In the entries below, find each line bearing the string "file" and copy it.

--- RECORDS TO PROCESS Enclosed Below ---

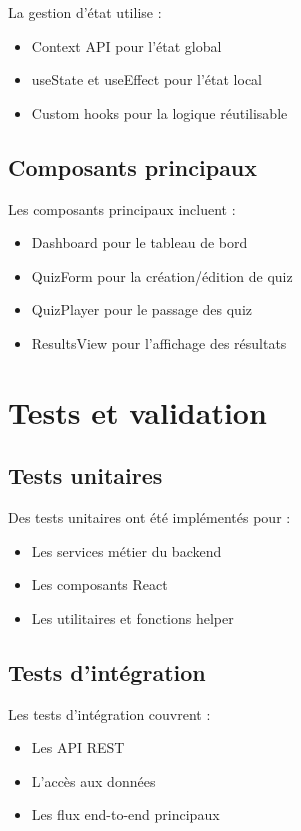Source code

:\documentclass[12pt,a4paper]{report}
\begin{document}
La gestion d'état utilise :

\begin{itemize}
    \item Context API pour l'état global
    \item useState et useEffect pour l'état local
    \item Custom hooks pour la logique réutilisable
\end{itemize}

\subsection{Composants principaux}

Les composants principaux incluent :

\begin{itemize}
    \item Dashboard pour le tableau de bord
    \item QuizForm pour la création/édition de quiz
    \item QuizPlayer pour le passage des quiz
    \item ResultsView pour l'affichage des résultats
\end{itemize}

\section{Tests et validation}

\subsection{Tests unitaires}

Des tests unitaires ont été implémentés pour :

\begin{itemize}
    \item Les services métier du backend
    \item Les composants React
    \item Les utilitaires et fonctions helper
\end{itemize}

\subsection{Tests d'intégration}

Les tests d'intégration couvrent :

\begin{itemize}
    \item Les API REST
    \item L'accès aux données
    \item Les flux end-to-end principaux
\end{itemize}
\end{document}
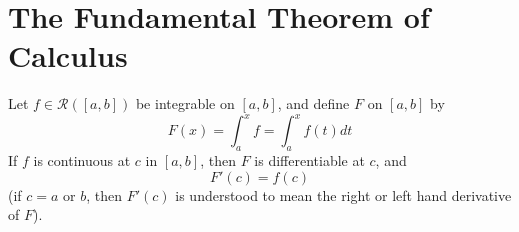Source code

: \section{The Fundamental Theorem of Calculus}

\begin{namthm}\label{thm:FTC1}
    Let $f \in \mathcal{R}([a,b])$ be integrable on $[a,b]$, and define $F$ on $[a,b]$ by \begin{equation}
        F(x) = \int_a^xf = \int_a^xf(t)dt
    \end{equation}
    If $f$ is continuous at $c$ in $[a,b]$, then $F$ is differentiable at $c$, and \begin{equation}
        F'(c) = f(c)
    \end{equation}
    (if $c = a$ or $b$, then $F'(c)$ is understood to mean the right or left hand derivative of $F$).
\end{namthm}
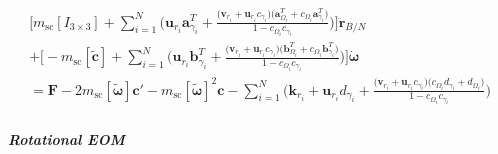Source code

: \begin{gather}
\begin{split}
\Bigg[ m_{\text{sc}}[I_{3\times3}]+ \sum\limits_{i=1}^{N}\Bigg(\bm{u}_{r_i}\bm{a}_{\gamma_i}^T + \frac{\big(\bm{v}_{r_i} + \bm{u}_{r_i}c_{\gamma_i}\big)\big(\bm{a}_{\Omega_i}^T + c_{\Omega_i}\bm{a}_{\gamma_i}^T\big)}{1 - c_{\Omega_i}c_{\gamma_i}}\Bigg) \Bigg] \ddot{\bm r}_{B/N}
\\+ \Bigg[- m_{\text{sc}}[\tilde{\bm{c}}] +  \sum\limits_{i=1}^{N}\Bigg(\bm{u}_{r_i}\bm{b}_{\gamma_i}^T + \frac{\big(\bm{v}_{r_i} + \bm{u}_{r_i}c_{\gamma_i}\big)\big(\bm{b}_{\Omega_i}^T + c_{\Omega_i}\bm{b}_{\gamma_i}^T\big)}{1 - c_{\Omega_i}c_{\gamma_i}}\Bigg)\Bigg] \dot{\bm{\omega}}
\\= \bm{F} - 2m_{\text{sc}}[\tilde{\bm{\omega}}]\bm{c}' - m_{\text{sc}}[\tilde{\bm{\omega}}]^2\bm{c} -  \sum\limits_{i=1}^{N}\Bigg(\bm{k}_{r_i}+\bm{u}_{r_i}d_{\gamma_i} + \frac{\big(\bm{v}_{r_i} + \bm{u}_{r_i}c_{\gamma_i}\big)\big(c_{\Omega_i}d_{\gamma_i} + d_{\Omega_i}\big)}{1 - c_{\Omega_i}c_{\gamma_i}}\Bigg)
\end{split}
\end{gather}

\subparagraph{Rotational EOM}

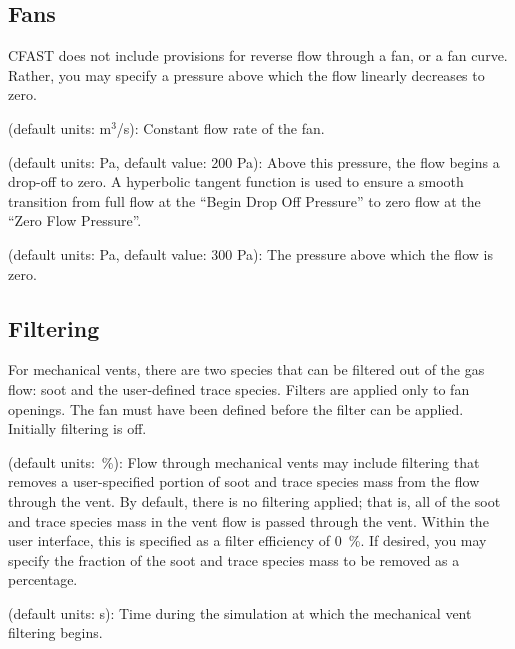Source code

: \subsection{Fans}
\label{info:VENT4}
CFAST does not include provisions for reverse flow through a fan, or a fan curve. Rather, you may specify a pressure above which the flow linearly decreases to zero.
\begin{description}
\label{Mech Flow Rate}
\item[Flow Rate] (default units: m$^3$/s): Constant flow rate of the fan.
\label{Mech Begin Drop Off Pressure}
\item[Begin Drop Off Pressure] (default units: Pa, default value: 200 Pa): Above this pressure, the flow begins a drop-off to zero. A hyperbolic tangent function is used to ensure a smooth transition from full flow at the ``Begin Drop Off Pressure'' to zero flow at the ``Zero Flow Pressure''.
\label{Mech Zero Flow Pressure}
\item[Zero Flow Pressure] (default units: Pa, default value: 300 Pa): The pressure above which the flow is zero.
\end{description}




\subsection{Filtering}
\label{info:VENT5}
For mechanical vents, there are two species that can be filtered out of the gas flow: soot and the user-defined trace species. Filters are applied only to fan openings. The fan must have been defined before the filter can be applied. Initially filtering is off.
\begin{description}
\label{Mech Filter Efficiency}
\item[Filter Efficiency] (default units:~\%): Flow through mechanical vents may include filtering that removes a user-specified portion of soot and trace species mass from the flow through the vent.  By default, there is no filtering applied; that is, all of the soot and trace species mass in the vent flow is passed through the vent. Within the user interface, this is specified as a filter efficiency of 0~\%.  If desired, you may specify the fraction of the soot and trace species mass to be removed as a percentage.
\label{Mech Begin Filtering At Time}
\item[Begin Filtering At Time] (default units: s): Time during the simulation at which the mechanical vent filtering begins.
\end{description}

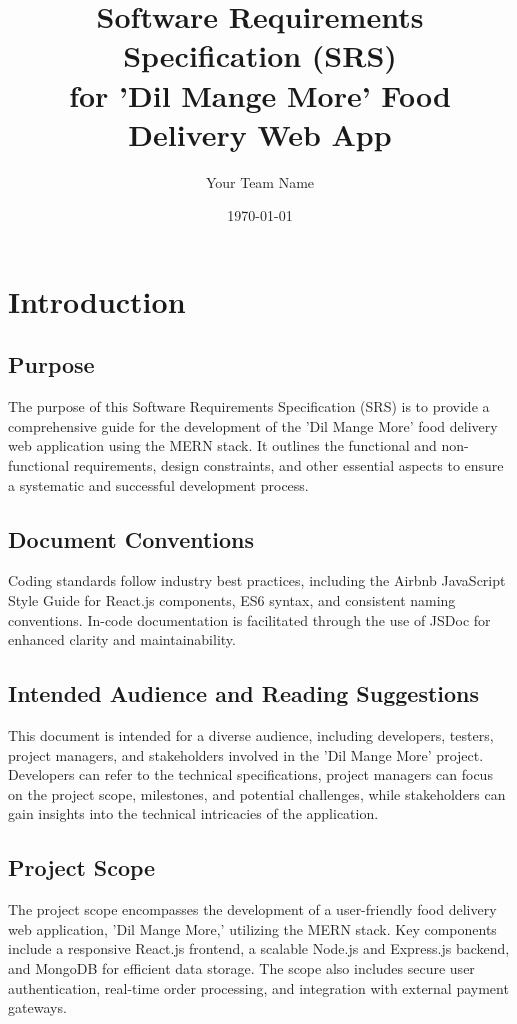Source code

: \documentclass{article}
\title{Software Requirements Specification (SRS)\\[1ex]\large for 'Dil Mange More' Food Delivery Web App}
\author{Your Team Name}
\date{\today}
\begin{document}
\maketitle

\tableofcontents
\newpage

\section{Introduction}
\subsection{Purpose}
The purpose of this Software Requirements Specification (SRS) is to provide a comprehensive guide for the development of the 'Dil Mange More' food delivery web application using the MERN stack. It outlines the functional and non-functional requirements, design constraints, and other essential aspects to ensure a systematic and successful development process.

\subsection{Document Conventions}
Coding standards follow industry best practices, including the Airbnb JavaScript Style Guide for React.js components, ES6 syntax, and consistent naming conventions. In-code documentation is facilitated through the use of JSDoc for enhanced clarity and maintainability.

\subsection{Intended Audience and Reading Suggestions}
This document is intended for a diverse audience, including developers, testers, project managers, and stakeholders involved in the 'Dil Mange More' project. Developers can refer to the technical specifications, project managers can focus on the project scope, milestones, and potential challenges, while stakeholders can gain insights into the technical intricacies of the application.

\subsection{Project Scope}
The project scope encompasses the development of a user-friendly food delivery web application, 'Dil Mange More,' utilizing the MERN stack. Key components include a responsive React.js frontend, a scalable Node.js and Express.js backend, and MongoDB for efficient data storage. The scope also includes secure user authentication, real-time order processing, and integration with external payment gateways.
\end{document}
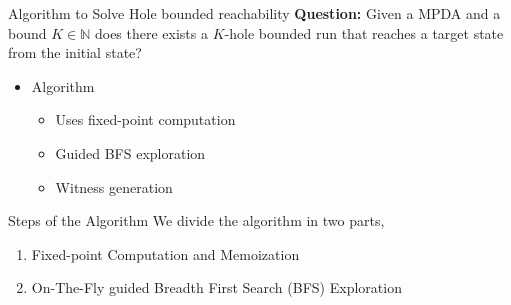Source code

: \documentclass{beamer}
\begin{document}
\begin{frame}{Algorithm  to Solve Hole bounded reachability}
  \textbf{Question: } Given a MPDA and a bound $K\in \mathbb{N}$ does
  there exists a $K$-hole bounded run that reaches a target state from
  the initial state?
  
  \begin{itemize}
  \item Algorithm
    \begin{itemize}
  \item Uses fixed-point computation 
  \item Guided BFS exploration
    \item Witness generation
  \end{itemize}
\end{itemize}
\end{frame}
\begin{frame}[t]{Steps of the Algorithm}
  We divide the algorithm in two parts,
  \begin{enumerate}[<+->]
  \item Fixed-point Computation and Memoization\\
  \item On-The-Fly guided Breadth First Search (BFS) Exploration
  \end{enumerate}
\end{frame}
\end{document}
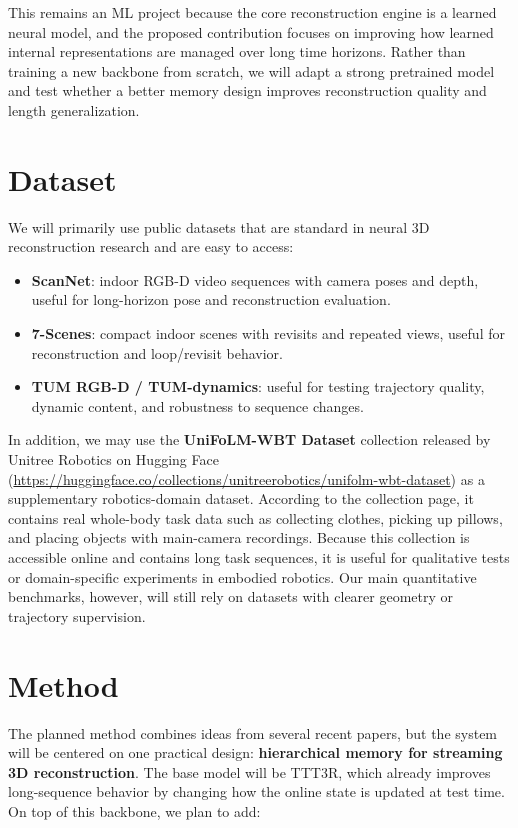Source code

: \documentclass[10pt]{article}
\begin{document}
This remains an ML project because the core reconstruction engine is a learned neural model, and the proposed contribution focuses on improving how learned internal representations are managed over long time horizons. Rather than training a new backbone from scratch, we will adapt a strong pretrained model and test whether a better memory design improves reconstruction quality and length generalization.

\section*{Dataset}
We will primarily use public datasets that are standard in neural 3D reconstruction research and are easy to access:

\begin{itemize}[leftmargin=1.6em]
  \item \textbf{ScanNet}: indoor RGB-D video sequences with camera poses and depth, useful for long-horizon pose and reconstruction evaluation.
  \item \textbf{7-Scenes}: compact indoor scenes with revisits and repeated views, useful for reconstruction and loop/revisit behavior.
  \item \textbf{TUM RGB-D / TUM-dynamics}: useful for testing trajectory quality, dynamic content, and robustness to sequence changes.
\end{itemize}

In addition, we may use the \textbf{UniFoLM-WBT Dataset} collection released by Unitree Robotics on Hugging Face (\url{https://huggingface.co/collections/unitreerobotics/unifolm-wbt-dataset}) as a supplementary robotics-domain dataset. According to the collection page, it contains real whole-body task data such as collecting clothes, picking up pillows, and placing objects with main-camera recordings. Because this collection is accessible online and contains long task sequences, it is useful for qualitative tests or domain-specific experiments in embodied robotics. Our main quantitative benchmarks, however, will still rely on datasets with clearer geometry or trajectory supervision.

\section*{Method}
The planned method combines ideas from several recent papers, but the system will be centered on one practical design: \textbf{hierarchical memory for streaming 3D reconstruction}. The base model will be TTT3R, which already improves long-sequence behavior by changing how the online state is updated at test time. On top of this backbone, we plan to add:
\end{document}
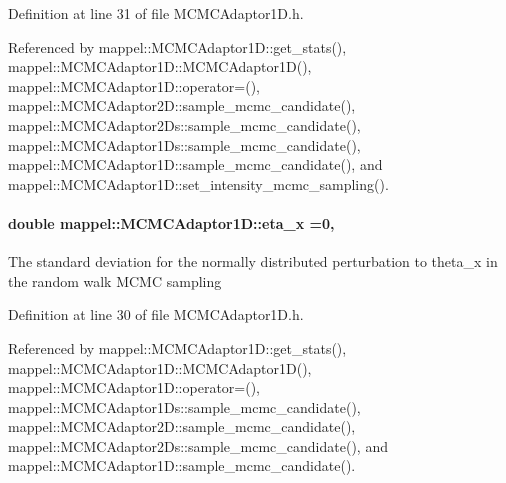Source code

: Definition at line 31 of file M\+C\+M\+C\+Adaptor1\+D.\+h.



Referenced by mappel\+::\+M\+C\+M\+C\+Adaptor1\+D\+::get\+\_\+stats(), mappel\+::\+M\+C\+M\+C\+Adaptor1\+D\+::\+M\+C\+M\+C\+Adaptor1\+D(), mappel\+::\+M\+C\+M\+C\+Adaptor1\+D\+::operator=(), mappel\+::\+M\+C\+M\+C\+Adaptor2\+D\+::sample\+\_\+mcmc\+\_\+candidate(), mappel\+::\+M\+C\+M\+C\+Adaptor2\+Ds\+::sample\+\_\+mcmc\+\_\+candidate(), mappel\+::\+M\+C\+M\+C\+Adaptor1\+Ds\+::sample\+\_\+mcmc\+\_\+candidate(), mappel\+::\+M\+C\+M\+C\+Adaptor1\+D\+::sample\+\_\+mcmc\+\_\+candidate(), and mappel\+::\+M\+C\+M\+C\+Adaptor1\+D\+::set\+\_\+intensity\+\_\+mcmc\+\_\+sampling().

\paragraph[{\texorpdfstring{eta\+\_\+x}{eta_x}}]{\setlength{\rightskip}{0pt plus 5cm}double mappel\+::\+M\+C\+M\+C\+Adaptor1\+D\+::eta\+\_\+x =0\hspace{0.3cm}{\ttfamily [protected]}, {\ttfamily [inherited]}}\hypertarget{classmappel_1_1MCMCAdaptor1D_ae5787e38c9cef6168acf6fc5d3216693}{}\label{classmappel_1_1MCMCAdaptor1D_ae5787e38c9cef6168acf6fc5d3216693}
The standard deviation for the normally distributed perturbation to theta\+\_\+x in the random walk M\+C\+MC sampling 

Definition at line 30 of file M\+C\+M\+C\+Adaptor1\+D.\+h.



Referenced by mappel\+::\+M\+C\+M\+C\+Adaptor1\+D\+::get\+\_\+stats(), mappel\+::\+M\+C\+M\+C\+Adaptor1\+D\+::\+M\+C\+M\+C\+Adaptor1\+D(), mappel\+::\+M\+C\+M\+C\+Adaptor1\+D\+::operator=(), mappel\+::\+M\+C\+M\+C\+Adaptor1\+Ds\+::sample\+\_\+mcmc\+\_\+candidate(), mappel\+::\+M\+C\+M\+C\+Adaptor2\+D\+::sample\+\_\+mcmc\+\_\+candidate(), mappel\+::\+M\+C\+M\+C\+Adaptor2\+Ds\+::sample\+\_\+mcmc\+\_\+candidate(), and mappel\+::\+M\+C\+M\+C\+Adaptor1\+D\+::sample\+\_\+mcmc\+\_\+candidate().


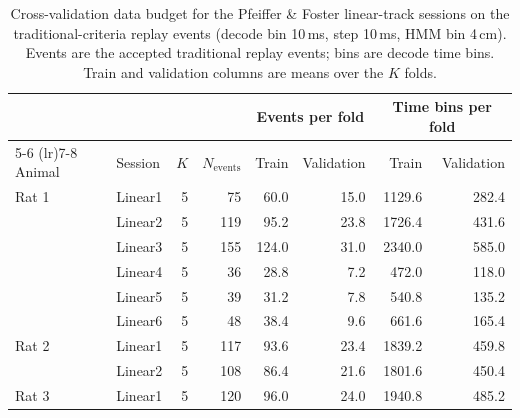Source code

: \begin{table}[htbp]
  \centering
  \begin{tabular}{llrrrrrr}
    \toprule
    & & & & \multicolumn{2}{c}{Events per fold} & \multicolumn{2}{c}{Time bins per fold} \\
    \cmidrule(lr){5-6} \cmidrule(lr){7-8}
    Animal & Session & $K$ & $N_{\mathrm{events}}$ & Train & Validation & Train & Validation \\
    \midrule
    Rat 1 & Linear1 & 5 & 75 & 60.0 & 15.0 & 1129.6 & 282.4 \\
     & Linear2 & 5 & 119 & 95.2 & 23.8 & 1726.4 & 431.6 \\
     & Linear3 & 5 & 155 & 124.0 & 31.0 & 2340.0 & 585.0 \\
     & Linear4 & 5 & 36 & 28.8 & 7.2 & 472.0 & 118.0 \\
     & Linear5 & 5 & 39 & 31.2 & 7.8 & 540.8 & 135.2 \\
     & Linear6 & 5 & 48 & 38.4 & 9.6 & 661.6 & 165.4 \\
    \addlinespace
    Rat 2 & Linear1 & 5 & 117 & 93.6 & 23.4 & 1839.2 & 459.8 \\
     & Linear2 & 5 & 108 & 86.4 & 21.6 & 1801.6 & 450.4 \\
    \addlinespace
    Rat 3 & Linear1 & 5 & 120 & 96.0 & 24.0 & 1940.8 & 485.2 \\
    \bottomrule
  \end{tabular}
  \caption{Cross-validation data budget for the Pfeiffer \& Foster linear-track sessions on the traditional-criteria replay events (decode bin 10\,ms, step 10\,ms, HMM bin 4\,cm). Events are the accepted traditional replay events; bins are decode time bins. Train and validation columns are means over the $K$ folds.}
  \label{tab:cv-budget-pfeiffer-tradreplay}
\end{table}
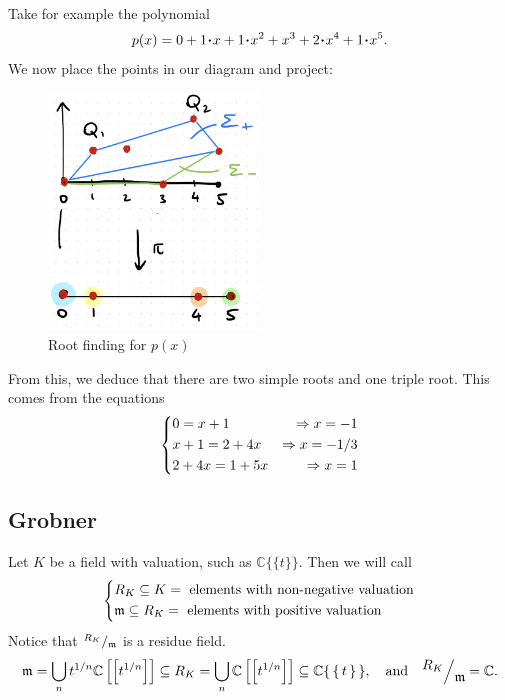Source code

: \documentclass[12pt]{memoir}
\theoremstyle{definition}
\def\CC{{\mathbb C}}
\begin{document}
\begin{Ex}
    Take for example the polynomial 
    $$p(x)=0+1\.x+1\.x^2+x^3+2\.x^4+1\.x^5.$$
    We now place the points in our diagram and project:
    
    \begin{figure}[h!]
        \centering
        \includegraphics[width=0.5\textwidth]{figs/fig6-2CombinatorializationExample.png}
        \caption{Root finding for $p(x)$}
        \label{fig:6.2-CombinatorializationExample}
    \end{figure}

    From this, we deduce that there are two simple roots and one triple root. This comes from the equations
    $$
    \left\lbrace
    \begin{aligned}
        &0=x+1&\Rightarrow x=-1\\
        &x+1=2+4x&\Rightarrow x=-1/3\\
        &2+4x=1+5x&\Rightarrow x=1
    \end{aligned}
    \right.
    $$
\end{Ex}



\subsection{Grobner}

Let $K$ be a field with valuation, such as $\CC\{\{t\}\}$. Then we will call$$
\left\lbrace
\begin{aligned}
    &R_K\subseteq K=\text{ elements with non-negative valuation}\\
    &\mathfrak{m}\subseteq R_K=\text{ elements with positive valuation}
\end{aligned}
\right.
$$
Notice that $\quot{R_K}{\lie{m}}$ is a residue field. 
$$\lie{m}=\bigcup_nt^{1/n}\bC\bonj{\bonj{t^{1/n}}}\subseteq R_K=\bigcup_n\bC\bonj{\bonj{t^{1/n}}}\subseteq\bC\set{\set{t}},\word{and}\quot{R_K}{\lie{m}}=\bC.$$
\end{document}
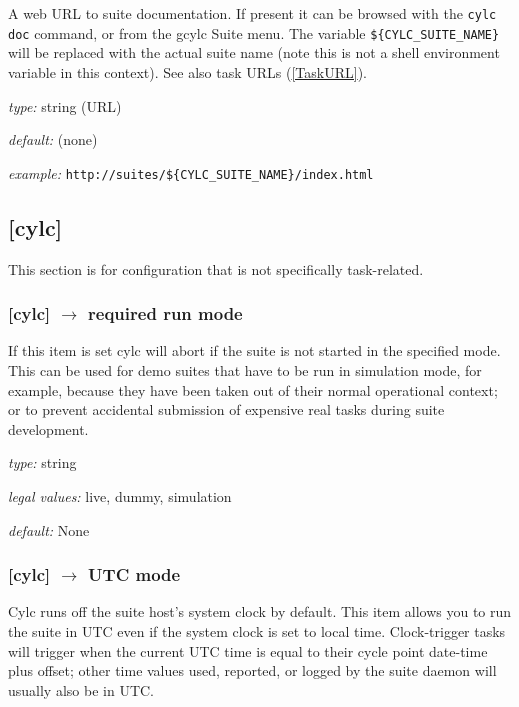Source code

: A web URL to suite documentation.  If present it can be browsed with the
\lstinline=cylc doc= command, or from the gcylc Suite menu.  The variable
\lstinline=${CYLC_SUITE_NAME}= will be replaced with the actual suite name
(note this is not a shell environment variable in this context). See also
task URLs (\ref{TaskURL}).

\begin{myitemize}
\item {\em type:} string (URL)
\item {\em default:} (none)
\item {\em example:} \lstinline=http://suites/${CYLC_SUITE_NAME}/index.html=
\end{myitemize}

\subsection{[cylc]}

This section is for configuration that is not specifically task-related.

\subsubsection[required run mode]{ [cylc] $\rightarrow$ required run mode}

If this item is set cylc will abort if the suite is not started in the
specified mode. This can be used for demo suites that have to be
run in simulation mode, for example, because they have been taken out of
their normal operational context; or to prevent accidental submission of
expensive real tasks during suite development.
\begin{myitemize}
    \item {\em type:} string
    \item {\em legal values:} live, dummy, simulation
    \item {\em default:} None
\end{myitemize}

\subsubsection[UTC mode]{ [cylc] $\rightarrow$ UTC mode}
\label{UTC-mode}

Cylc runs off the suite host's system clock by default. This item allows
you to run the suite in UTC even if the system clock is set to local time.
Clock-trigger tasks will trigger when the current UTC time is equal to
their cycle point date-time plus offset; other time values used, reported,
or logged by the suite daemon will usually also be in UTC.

--- End of Enclosed RECORDS TO PROCESS ---

→ **WRITTEN ANSWER**
: Definition at line 31 of file M\+C\+M\+C\+Adaptor1\+D.\+h.
Definition at line 30 of file M\+C\+M\+C\+Adaptor1\+D.\+h.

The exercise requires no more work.